◆ **YOUR ASSIGNMENT**
Once the line containing "- Added run_all.sh for 60-second smoke test." is found in the entries below, reproduce it and every line after it, stopping at and including the line containing "in tree form."; reproduce nothing else, and keep each line exact.

*** SOURCE MATERIAL ***

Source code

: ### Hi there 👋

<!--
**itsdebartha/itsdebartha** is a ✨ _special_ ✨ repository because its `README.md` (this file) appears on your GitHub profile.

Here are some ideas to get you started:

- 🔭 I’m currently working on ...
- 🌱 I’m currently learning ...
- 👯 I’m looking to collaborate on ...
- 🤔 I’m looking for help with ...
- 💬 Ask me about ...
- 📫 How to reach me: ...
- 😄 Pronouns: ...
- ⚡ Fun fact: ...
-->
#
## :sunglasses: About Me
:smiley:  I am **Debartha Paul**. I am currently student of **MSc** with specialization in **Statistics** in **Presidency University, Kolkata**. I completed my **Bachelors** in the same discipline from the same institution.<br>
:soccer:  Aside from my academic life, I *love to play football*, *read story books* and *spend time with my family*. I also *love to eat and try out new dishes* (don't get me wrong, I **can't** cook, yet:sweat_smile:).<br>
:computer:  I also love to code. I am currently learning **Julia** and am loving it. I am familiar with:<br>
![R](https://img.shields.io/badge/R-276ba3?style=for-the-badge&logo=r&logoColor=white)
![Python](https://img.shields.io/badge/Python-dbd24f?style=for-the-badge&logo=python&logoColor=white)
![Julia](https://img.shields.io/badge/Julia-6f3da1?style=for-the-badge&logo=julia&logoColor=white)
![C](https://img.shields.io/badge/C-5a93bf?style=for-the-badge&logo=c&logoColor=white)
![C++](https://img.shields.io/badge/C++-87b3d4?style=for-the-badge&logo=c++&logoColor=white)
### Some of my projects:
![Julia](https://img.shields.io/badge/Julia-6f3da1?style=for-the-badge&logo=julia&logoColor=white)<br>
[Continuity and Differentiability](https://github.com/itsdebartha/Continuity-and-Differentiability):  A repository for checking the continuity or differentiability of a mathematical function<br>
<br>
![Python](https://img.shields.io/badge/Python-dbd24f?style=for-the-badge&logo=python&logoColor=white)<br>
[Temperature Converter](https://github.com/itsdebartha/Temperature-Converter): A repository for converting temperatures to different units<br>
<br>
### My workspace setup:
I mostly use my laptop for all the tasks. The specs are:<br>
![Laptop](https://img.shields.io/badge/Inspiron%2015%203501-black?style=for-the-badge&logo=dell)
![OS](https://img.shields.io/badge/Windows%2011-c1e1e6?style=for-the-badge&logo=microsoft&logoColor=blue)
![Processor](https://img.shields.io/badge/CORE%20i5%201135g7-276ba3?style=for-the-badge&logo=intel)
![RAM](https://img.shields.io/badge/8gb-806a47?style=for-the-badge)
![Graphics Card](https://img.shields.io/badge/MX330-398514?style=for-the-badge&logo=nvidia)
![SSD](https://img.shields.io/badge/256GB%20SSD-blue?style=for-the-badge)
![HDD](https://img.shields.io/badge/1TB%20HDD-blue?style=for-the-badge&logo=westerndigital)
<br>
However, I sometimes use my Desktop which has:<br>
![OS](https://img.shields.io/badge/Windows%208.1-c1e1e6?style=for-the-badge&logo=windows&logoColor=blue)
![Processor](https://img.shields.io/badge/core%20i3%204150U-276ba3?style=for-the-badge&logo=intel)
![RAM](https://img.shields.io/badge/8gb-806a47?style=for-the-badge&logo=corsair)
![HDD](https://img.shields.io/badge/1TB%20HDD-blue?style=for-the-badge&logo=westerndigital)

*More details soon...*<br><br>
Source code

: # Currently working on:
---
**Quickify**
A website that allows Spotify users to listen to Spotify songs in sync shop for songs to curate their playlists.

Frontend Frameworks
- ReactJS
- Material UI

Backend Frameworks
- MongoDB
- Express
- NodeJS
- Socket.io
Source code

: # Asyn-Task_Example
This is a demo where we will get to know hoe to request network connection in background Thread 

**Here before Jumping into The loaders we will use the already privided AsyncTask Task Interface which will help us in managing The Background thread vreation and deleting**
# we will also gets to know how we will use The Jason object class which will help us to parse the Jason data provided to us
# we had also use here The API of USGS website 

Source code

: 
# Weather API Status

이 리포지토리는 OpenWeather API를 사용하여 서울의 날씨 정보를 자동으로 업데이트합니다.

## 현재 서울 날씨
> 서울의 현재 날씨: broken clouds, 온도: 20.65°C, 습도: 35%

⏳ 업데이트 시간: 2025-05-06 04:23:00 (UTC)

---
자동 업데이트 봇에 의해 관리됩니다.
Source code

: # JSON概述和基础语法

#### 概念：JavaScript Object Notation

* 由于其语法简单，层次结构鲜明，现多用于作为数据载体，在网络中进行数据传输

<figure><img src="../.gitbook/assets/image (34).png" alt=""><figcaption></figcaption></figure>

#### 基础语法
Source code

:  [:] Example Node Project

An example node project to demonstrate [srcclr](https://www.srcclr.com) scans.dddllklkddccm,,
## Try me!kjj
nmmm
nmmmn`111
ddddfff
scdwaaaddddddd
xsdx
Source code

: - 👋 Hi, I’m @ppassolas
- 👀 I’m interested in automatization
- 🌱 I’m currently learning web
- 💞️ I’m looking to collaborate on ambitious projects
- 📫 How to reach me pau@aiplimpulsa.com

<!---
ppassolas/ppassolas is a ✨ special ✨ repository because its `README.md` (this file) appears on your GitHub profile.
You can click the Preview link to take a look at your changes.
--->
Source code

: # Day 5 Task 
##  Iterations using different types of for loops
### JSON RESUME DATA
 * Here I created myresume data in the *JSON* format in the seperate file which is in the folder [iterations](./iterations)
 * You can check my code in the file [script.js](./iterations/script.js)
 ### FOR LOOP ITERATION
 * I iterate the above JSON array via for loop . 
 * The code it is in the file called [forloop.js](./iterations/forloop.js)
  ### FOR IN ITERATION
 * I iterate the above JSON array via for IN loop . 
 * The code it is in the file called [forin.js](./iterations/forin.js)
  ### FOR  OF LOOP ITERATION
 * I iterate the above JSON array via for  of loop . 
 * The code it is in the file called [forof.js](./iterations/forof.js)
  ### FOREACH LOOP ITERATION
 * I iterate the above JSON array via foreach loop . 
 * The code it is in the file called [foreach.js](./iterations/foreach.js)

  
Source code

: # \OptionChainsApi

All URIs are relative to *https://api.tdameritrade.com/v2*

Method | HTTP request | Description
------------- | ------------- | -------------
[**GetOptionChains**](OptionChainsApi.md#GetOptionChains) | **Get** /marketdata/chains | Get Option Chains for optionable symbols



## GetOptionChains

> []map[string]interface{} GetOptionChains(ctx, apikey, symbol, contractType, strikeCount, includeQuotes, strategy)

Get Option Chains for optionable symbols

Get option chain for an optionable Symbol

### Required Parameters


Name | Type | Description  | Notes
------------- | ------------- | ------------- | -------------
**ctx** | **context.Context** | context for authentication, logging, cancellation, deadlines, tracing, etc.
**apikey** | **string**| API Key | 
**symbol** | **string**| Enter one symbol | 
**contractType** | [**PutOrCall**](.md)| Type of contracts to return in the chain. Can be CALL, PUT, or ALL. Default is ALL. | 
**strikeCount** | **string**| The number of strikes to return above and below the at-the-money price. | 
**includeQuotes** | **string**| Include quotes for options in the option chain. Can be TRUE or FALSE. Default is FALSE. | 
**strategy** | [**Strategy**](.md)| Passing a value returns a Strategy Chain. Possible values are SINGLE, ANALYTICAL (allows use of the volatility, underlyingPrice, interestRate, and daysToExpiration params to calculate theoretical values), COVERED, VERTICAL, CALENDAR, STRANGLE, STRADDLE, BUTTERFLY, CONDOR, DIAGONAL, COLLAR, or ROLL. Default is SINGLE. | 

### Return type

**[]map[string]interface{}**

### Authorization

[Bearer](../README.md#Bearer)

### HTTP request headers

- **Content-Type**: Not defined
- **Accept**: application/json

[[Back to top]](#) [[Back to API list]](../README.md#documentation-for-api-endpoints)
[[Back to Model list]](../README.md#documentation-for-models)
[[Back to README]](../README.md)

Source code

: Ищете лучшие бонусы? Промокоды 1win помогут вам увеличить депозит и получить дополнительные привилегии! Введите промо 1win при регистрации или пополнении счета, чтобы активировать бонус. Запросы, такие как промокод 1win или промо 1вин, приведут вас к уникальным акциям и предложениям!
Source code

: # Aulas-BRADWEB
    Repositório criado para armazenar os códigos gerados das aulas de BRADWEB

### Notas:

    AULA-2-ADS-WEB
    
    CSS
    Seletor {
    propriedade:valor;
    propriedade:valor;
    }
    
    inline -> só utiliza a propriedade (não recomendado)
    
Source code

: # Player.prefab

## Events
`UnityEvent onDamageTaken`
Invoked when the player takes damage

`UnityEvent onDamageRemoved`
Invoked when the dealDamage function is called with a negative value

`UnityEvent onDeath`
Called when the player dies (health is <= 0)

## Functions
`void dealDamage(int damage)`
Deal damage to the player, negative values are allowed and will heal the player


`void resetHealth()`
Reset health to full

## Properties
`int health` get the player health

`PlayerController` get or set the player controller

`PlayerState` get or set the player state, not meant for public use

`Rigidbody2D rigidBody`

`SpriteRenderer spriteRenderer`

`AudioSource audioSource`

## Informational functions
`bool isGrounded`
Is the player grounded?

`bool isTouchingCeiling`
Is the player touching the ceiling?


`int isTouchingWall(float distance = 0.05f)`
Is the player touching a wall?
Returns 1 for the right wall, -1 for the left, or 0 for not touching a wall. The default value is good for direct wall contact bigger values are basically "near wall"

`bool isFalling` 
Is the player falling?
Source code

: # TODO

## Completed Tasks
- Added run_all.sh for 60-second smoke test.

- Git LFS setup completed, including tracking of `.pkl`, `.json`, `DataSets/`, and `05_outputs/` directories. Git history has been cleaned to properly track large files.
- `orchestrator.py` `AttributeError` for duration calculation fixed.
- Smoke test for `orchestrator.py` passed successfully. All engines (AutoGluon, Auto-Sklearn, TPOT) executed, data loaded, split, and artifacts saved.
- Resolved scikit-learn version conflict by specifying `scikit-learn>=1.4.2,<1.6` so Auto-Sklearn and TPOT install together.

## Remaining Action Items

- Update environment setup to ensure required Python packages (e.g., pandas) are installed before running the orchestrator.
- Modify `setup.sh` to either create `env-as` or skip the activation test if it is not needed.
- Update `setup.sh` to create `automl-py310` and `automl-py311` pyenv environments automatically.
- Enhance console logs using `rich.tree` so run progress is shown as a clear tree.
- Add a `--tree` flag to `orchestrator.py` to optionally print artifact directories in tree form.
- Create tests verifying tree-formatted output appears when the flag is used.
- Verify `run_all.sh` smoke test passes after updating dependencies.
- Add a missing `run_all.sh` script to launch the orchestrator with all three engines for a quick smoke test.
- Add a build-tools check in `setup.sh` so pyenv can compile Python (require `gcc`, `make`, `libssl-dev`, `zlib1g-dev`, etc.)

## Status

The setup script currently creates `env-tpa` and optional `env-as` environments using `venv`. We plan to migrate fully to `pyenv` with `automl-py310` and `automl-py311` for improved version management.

***

◆ **RESPONSE TO THIS EXERCISE**
- Added run_all.sh for 60-second smoke test.

- Git LFS setup completed, including tracking of `.pkl`, `.json`, `DataSets/`, and `05_outputs/` directories. Git history has been cleaned to properly track large files.
- `orchestrator.py` `AttributeError` for duration calculation fixed.
- Smoke test for `orchestrator.py` passed successfully. All engines (AutoGluon, Auto-Sklearn, TPOT) executed, data loaded, split, and artifacts saved.
- Resolved scikit-learn version conflict by specifying `scikit-learn>=1.4.2,<1.6` so Auto-Sklearn and TPOT install together.

## Remaining Action Items

- Update environment setup to ensure required Python packages (e.g., pandas) are installed before running the orchestrator.
- Modify `setup.sh` to either create `env-as` or skip the activation test if it is not needed.
- Update `setup.sh` to create `automl-py310` and `automl-py311` pyenv environments automatically.
- Enhance console logs using `rich.tree` so run progress is shown as a clear tree.
- Add a `--tree` flag to `orchestrator.py` to optionally print artifact directories in tree form.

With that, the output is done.